What accounts for the blithe departure from international and national law — not to mention time-honored civilized procedures for dealing with prisoners and detainees?

What accounts for the marginalization of those military, FBI and other professionals who warned that torture is not only a war crime but also that it doesn’t yield reliable information — that, rather, it is the very best recruiting tool for terrorists?

We suggest four reasons why I-don’t-care-what-the-international-lawyers-say George Bush and dark-side Dick Cheney opted for torture:

1 — Deceit: Granted, torture does not yield truthful information. It can, though, be an excellent way to obtain the untruthful information you may wish to acquire. All you really need to know is what you want the victims to “confess” to and torture them, or render them abroad to “friendly” intelligence services toward the same end.

One case that speaks volumes is that of Ibn al-Shaykh al-Libi, who was captured and rendered to Egypt, where, under torture, he told his interrogators precisely what they wanted to hear.

According to the Defense Intelligence Agency, al-Libi had been identified as a likely fabricator months before the Bush administration began to use his statements to prove that Iraq trained al-Qaeda members to use biological and chemical weapons.

Without mentioning al-Libi by name, President Bush, Vice President Cheney, then-Secretary of State Colin Powell and other administration officials repeatedly cited information from his interrogation as credible evidence that Iraq was training al-Qaeda members in the use of explosives and illicit weapons.

So torture can indeed provide the information you may want to have to grease the skids for war. Al-Libi was practically the poster boy for the Cheney/Bush torture regime; that is, until he publicly recanted and explained that he only told his interrogators what he thought would stop the torture.

2 — Sadism: Cheney’s open advocacy of waterboarding speaks volumes, but what about the President? Sad to say, as psychiatrist Justin Frank, author of Bush on the Couch, has noted:

“Bush’s certitude that he is right gives him carte blanche for destructive behavior. He has always had a sadistic streak: from blowing up frogs, to shooting his siblings with a BB gun, to branding fraternity pledges with white-hot coat hangers (explaining that the resulting wound was ‘only a cigarette burn’)…

”His comfort with cruelty is one reason he can be so jocular…Instead of seeing a President in anguish, we watch him publicly joking about the absence of ‘weapons of mass destruction’ in Iraq, in the vain search for which so many young Americans died.”

3 — Intimidation: Are you perhaps in some “shock and awe” at the prospect of the President designating you an “enemy combatant” and sending you off to the Navy brig in South Carolina for an indefinite stay? He now has court approval to do precisely that, and we are proceeding on faith that this joint article will not bring us “enhanced interrogation techniques.”

Indefinite imprisonment is bad enough, but with the fringe benefit of the kind of torture suffered by Jose Padilla? Well, let us just say that the open advocacy of waterboarding and other “harsh” methods may, just may, be aimed at throwing the fear of Cheney into us, as a way of dissuading those of us who still believe in the Constitution from attempting to hold accountable those who break the law.

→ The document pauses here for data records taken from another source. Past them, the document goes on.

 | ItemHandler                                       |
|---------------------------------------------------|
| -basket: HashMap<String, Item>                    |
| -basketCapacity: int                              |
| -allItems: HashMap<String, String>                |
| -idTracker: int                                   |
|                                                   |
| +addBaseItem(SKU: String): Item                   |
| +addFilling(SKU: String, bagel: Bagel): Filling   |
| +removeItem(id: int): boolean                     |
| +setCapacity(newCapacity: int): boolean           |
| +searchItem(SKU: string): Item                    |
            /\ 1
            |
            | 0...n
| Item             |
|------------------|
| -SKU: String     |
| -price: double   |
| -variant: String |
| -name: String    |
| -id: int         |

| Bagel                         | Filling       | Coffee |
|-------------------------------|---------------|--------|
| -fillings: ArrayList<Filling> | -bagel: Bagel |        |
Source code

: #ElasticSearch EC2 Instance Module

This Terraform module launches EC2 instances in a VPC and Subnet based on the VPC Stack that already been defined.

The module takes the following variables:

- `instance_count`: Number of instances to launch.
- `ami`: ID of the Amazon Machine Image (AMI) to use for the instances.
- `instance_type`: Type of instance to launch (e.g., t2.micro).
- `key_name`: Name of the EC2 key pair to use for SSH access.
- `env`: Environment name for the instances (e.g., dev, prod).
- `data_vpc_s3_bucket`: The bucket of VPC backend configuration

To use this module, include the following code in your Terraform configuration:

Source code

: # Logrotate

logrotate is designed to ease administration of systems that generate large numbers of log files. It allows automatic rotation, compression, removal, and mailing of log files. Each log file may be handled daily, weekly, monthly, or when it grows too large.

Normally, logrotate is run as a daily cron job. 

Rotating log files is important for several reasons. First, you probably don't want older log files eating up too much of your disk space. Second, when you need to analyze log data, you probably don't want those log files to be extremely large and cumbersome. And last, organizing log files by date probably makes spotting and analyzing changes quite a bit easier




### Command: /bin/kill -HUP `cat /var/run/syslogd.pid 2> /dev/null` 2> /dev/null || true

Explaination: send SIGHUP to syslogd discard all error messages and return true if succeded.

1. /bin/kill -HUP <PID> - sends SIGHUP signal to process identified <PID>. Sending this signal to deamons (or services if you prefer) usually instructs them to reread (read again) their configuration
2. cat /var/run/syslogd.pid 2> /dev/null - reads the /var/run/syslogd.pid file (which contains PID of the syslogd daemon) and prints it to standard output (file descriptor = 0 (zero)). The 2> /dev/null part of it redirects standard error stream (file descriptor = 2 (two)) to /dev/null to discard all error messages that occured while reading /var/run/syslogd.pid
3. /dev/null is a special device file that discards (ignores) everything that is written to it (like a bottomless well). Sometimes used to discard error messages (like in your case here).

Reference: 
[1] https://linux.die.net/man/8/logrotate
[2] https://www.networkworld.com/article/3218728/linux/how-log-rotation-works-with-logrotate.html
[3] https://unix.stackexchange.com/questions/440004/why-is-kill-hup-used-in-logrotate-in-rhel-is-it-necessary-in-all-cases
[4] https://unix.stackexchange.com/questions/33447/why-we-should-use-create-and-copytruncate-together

4 — Because We Can: Lord Acton was, of course, right. Absolute power corrupts absolutely. And closeness to it does the same.

Guided by the principle of an unaccountable unitary executive – not to mention the writings of torture apologist Alan Dershowitz, the acting performances of the torture evangelists on Scalia’s TV favorite, Fox’s “24,” and using the fear factor to a fare-thee-well – torture has become the bellwether of exclusive dominant power.

The very transparency of the excuses for torture serves to demonstrate that this kind of power is in place, and is not to be questioned.

Lie Number 2: Torture Saves Lives

It was hard to know whether to laugh or to cry. John Ashcroft insisting that according to “the reports I have heard, and I have no reason to disbelieve them, these techniques are very valuable.”

Ashcroft’s source? He indicated that it is none other than former CIA Director George Tenet, who wrecked the CIA by creating a Gestapo in the operations directorate and cultivating fawning boot-lickers among managers of analysis.

To say Tenet’s reputation for truthfulness leaves much to be desired would be the kind of self-evident revelation that CIA analysts were accustomed to assigning to their tongue-in-cheek “Great Moments in Intelligence” file.

It is, nonetheless, the White House line. Not only Ashcroft and Hayden, but also David Addington and John Yoo rang changes on the theme in their recent testimony before the aging Conyers.

Both Addington and Yoo argued that harsh interrogation methods had been crucial in preventing another terrorist attack on the U.S. after 9/11.

On Thursday, Republican members of the House Judiciary Committee picked up the theme, arguing that waterboarding and other harsh tactics yielded information that saved lives.

Rep. Elton Gallegly, R-California: “Had we not used those, would the probability of another attack not only be a probability but a certainty?”

Ashcroft:  “It could well have been.”

Have you, finally, no shame, Mr. Ashcroft? There is not a scintilla of evidence to support that claim. And, again, we are far past the point where the President and his torture apprentices merit “the benefit of genuine doubt.” Not the way they continue to play fast and loose with the truth.

Quod Est Veritas?

Here it is the President himself, with his remarkable contempt for truth, who sets the tone.

Dr. Frank points out that contempt itself is a defense, a form of self-protection of Bush’s belief system, in which he clings to his beliefs as if they were well researched facts: “Bush’s pathology is a patchwork of false beliefs and incomplete information woven into what he asserts is the whole truth.”

And Cheney, Fox News, and the rest of the fawning corporate media (FCM) follow suit. What is truth? Go ask Pontius Bush.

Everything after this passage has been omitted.